START Supplied material

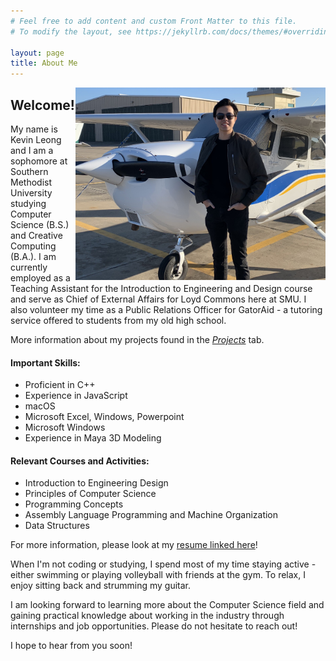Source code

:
 ```yaml
---
# Feel free to add content and custom Front Matter to this file.
# To modify the layout, see https://jekyllrb.com/docs/themes/#overriding-theme-defaults

layout: page
title: About Me
---
```

<img align="right" src="/assets/Plane_Pic.jpg" style="width:400px;"/>

## Welcome!

My name is Kevin Leong and I am a sophomore at Southern Methodist University studying Computer Science (B.S.) and Creative Computing (B.A.). I am currently employed as a Teaching Assistant for the Introduction to Engineering and Design course and serve as Chief of External Affairs for Loyd Commons here at SMU. I also volunteer my time as a Public Relations Officer for GatorAid - a tutoring service offered to students from my old high school.

More information about my projects found in the <a href="projectPage.html">*Projects*</a> tab.
#### Important Skills: 
* Proficient in C++
* Experience in JavaScript
* macOS
* Microsoft Excel, Windows, Powerpoint
* Microsoft Windows
* Experience in Maya 3D Modeling

#### Relevant Courses and Activities:
* Introduction to Engineering Design
* Principles of Computer Science
* Programming Concepts
* Assembly Language Programming and Machine Organization
* Data Structures

For more information, please look at my [resume linked here]({{site.baseurl}}/resume/)!

When I'm not coding or studying, I spend most of my time staying active - either swimming or playing volleyball with friends at the gym. To relax, I enjoy sitting back and strumming my guitar. 

I am looking forward to learning more about the Computer Science field and gaining practical knowledge about working in the industry through internships and job opportunities. Please do not hesitate to reach out!

I hope to hear from you soon!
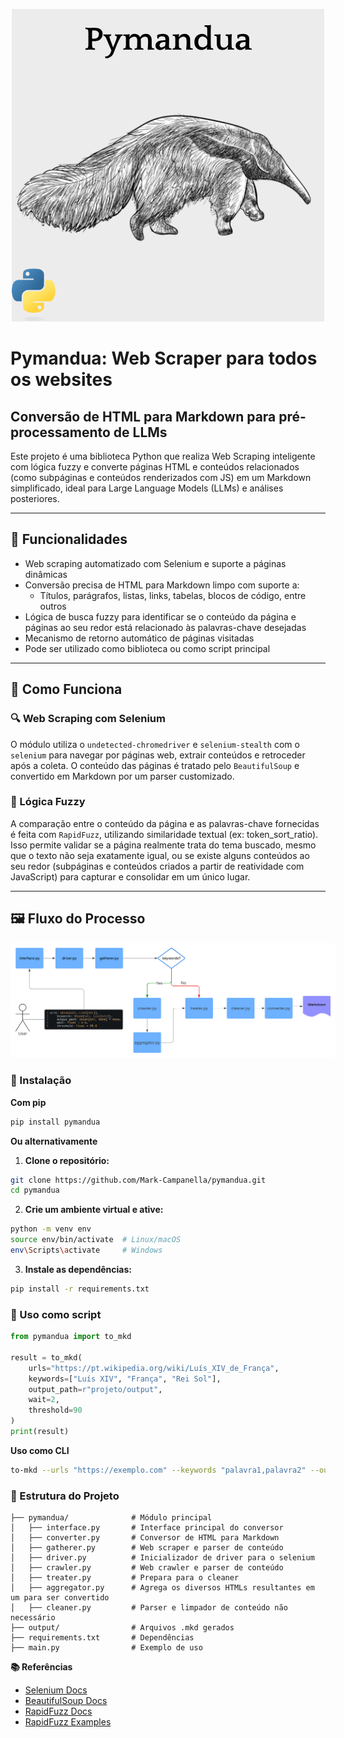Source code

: <p align="center">
  <img src="midia/Pymandua.png" alt="Pymandua Logo">
</p>

# Pymandua: Web Scraper para todos os websites 
## Conversão de HTML para Markdown para pré-processamento de LLMs

Este projeto é uma biblioteca Python que realiza Web Scraping inteligente com lógica fuzzy e converte páginas HTML e conteúdos relacionados (como subpáginas e conteúdos renderizados com JS) em um Markdown simplificado, ideal para Large Language Models (LLMs) e análises posteriores.

---

## 🚀 Funcionalidades

- Web scraping automatizado com Selenium e suporte a páginas dinâmicas
- Conversão precisa de HTML para Markdown limpo com suporte a:
  - Títulos, parágrafos, listas, links, tabelas, blocos de código, entre outros
- Lógica de busca fuzzy para identificar se o conteúdo da página e páginas ao seu redor está relacionado às palavras-chave desejadas
- Mecanismo de retorno automático de páginas visitadas
- Pode ser utilizado como biblioteca ou como script principal

---

## 🧠 Como Funciona

### 🔍 Web Scraping com Selenium

O módulo utiliza o `undetected-chromedriver` e `selenium-stealth` com o ``selenium`` para navegar por páginas web, extrair conteúdos e retroceder após a coleta. O conteúdo das páginas é tratado pelo `BeautifulSoup` e convertido em Markdown por um parser customizado.

### 🧪 Lógica Fuzzy

A comparação entre o conteúdo da página e as palavras-chave fornecidas é feita com `RapidFuzz`, utilizando similaridade textual (ex: token_sort_ratio). Isso permite validar se a página realmente trata do tema buscado, mesmo que o texto não seja exatamente igual, ou se existe alguns conteúdos ao seu redor (subpáginas e conteúdos criados a partir de reatividade com JavaScript) para capturar e consolidar em um único lugar.

---

## 🖼️ Fluxo do Processo


<p align="center">
  <img src="midia/flowchart.png" alt="Fluxograma do Processo" style="background: white; padding: 8px; border-radius: 8px;">
</p>


### 🧪 Instalação

**Com pip**
```bash
pip install pymandua
```


**Ou alternativamente**
1. **Clone o repositório:**
```bash
git clone https://github.com/Mark-Campanella/pymandua.git
cd pymandua
```

2. **Crie um ambiente virtual e ative:**
```bash
python -m venv env
source env/bin/activate  # Linux/macOS
env\Scripts\activate     # Windows
```

3. **Instale as dependências:**
``` bash
pip install -r requirements.txt
```


### 🔧 Uso como script
```python
from pymandua import to_mkd

result = to_mkd(
    urls="https://pt.wikipedia.org/wiki/Luís_XIV_de_França",
    keywords=["Luís XIV", "França", "Rei Sol"],
    output_path=r"projeto/output",
    wait=2,
    threshold=90
)
print(result)

```

**Uso como CLI**
```bash
to-mkd --urls "https://exemplo.com" --keywords "palavra1,palavra2" --output "saida.md" --wait 2 --threshold 95
```

### 🧩 Estrutura do Projeto
```
├── pymandua/              # Módulo principal
│   ├── interface.py       # Interface principal do conversor
│   ├── converter.py       # Conversor de HTML para Markdown
│   ├── gatherer.py        # Web scraper e parser de conteúdo
│   ├── driver.py          # Inicializador de driver para o selenium
│   ├── crawler.py         # Web crawler e parser de conteúdo
│   ├── treater.py         # Prepara para o cleaner
│   ├── aggregator.py      # Agrega os diversos HTMLs resultantes em um para ser convertido
│   ├── cleaner.py         # Parser e limpador de conteúdo não necessário
├── output/                # Arquivos .mkd gerados
├── requirements.txt       # Dependências
├── main.py                # Exemplo de uso
```

**📚 Referências**
- [Selenium Docs](https://selenium-python.readthedocs.io)
- [BeautifulSoup Docs](https://www.crummy.com/software/BeautifulSoup/bs4/doc/)
- [RapidFuzz Docs](maxbachmann.github.io/RapidFuzz/)
- [RapidFuzz Examples](https://github.com/rapidfuzz/RapidFuzz#examples)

END Supplied material

When you reach the line holding "Maya 3D Modeling" in the listing above, begin retyping exactly, and stop once the line holding "- Títulos, parágrafos, listas, links, tabelas, blocos" is done; pictures stay out.

• Exercise output:
* Experience in Maya 3D Modeling

#### Relevant Courses and Activities:
* Introduction to Engineering Design
* Principles of Computer Science
* Programming Concepts
* Assembly Language Programming and Machine Organization
* Data Structures

For more information, please look at my [resume linked here]({{site.baseurl}}/resume/)!

When I'm not coding or studying, I spend most of my time staying active - either swimming or playing volleyball with friends at the gym. To relax, I enjoy sitting back and strumming my guitar. 

I am looking forward to learning more about the Computer Science field and gaining practical knowledge about working in the industry through internships and job opportunities. Please do not hesitate to reach out!

I hope to hear from you soon!
Source code

: <p align="center">
  <img src="midia/Pymandua.png" alt="Pymandua Logo">
</p>

# Pymandua: Web Scraper para todos os websites 
## Conversão de HTML para Markdown para pré-processamento de LLMs

Este projeto é uma biblioteca Python que realiza Web Scraping inteligente com lógica fuzzy e converte páginas HTML e conteúdos relacionados (como subpáginas e conteúdos renderizados com JS) em um Markdown simplificado, ideal para Large Language Models (LLMs) e análises posteriores.

---

## 🚀 Funcionalidades

- Web scraping automatizado com Selenium e suporte a páginas dinâmicas
- Conversão precisa de HTML para Markdown limpo com suporte a:
  - Títulos, parágrafos, listas, links, tabelas, blocos de código, entre outros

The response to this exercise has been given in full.